Ho creato due versioni.

Il “Quaderno dei Sogni viaggiante” è un semplice quaderno che viaggia di mano in mano per il tutto il mondo (spero), portando con sé piccoli e grandi tesori, speranza e felicità. Può partecipare chiunque semplicemente chiedendomi di spedirgli un quaderno. Come si usa ?
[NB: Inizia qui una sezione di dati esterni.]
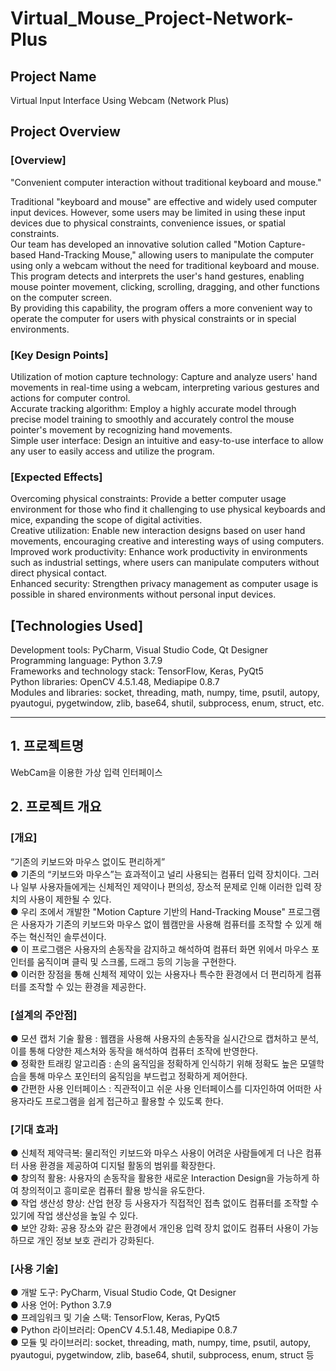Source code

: # Virtual_Mouse_Project-Network-Plus

## Project Name  
Virtual Input Interface Using Webcam (Network Plus)  

## Project Overview  
### [Overview]  
"Convenient computer interaction without traditional keyboard and mouse."

Traditional "keyboard and mouse" are effective and widely used computer input devices. However, some users may be limited in using these input devices due to physical constraints, convenience issues, or spatial constraints.   
Our team has developed an innovative solution called "Motion Capture-based Hand-Tracking Mouse," allowing users to manipulate the computer using only a webcam without the need for traditional keyboard and mouse.   
This program detects and interprets the user's hand gestures, enabling mouse pointer movement, clicking, scrolling, dragging, and other functions on the computer screen.  
By providing this capability, the program offers a more convenient way to operate the computer for users with physical constraints or in special environments.  

### [Key Design Points]  

Utilization of motion capture technology: Capture and analyze users' hand movements in real-time using a webcam, interpreting various gestures and actions for computer control.  
Accurate tracking algorithm: Employ a highly accurate model through precise model training to smoothly and accurately control the mouse pointer's movement by recognizing hand movements.  
Simple user interface: Design an intuitive and easy-to-use interface to allow any user to easily access and utilize the program.  

### [Expected Effects]  

Overcoming physical constraints: Provide a better computer usage environment for those who find it challenging to use physical keyboards and mice, expanding the scope of digital activities.  
Creative utilization: Enable new interaction designs based on user hand movements, encouraging creative and interesting ways of using computers.  
Improved work productivity: Enhance work productivity in environments such as industrial settings, where users can manipulate computers without direct physical contact.  
Enhanced security: Strengthen privacy management as computer usage is possible in shared environments without personal input devices.  

## [Technologies Used]  

Development tools: PyCharm, Visual Studio Code, Qt Designer  
Programming language: Python 3.7.9  
Frameworks and technology stack: TensorFlow, Keras, PyQt5  
Python libraries: OpenCV 4.5.1.48, Mediapipe 0.8.7  
Modules and libraries: socket, threading, math, numpy, time, psutil, autopy, pyautogui, pygetwindow, zlib, base64, shutil, subprocess, enum, struct, etc.  

------------------------------------
## 1. 프로젝트명  
WebCam을 이용한 가상 입력 인터페이스    

## 2. 프로젝트 개요   
### [개요]  
“기존의 키보드와 마우스 없이도 편리하게”  
● 기존의 “키보드와 마우스”는 효과적이고 널리 사용되는 컴퓨터 입력 장치이다. 그러나 일부 사용자들에게는 신체적인 제약이나 편의성, 장소적 문제로 인해 이러한 입력 장치의 사용이 제한될 수 있다.   
● 우리 조에서 개발한 "Motion Capture 기반의 Hand-Tracking Mouse" 프로그램은 사용자가 기존의 키보드와 마우스 없이 웹캠만을 사용해 컴퓨터를 조작할 수 있게 해주는 혁신적인 솔루션이다.  
● 이 프로그램은 사용자의 손동작을 감지하고 해석하여 컴퓨터 화면 위에서 마우스 포인터를 움직이며 클릭 및 스크롤, 드래그 등의 기능을 구현한다.  
● 이러한 장점을 통해 신체적 제약이 있는 사용자나 특수한 환경에서 더 편리하게 컴퓨터를 조작할 수 있는 환경을 제공한다.  

### [설계의 주안점]  
● 모션 캡처 기술 활용 : 웹캠을 사용해 사용자의 손동작을 실시간으로 캡처하고 분석, 이를 통해 다양한 제스처와 동작을 해석하여 컴퓨터 조작에 반영한다.  
● 정확한 트래킹 알고리즘 : 손의 움직임을 정확하게 인식하기 위해 정확도 높은 모델학습을 통해 마우스 포인터의 움직임을 부드럽고 정확하게 제어한다.   
● 간편한 사용 인터페이스 : 직관적이고 쉬운 사용 인터페이스를 디자인하여 어떠한 사용자라도 프로그램을 쉽게 접근하고 활용할 수 있도록 한다.  

### [기대 효과]  
● 신체적 제약극복: 물리적인 키보드와 마우스 사용이 어려운 사람들에게 더 나은 컴퓨터 사용 환경을 제공하여 디지털 활동의 범위를 확장한다.  
● 창의적 활용: 사용자의 손동작을 활용한 새로운 Interaction Design을 가능하게 하여 창의적이고 흥미로운 컴퓨터 활용 방식을 유도한다.  
● 작업 생산성 향상: 산업 현장 등 사용자가 직접적인 접촉 없이도 컴퓨터를 조작할 수 있기에 작업 생산성을 높일 수 있다.   
● 보안 강화: 공용 장소와 같은 환경에서 개인용 입력 장치 없이도 컴퓨터 사용이 가능하므로 개인 정보 보호 관리가 강화된다.  

### [사용 기술]  
● 개발 도구: PyCharm, Visual Studio Code, Qt Designer  
● 사용 언어: Python 3.7.9   
● 프레임워크 및 기술 스택: TensorFlow, Keras, PyQt5  
● Python 라이브러리: OpenCV 4.5.1.48, Mediapipe 0.8.7   
● 모듈 및 라이브러리: socket, threading, math, numpy, time, psutil, autopy, pyautogui, pygetwindow, zlib, base64, shutil, subprocess, enum, struct 등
Basta scriverci dentro un desiderio (personale o di chi amiamo) o anche 5, 10, 100 desideri! E scrivere poi una cosa bella che ci è successa o che abbiamo visto succedere. Chiedo di tenere il quaderno al massimo per 7 giorni e poi di farlo continuare nel suo viaggio. Questo quaderno deve passare di mano in mano a persone di qualsiasi età e provenienza. Pertanto quando si ha finito di usarlo, si sceglie una persona che si ritiene speciale e glielo si affida per fare la stessa cosa (scriverci dentro un sogno ed un gesto di bene e poi passare il quaderno a qualcun altro). Pensa a quante persone leggeranno decine di desideri e si emozioneranno. Chi completa l’ultima pagina del quaderno (o non ha nessuno a cui passarlo) prepara un pacchetto e me lo rispedisce. Prendendo ispirazione dai sogni e gesti di bene che raccoglierò nei quaderni, realizzerò contenuti, iniziative, eventi e video per condividerli sia dal vivo che attraverso il mio sito ed i social.

Ma Rita, ti dirò di più: a te in esclusiva rivelo la sorpresa più grande che ho preparato e che riguarda questi quaderni. Una cosa che non sa ancora nessuno (tranne i miei ambasciatori dei sogni che mi hanno aiutata a far partire circa 70 quaderni dei sogni in Italia).

Quando i “Quaderni dei Sogni -viaggianti” torneranno da me non realizzerò solo contenuti ma, con tutte le possibilità di cui sono capace, sogno di andare a realizzare a sorpresa i sogni delle persone che avranno scritto nei miei quaderni.

Mi sembra il minimo considerando la fiducia che ripongono in me affidandomi i loro sogni.

Accanto al progetto viaggiante ho creato anche un “Quaderno dei Sogni – personale” . Un quaderno che si tiene tutto per sé, personalizzato con il proprio nome: stampato dal mio editore oppure scritto a mano da me. Molte persone lo stanno scegliendo come dono per il proprio percorso di felicità e per quello di famigliari, conoscenti, bambini e amici lontani e vicini. Le spedizioni a sorpresa ci stanno emozionando molto.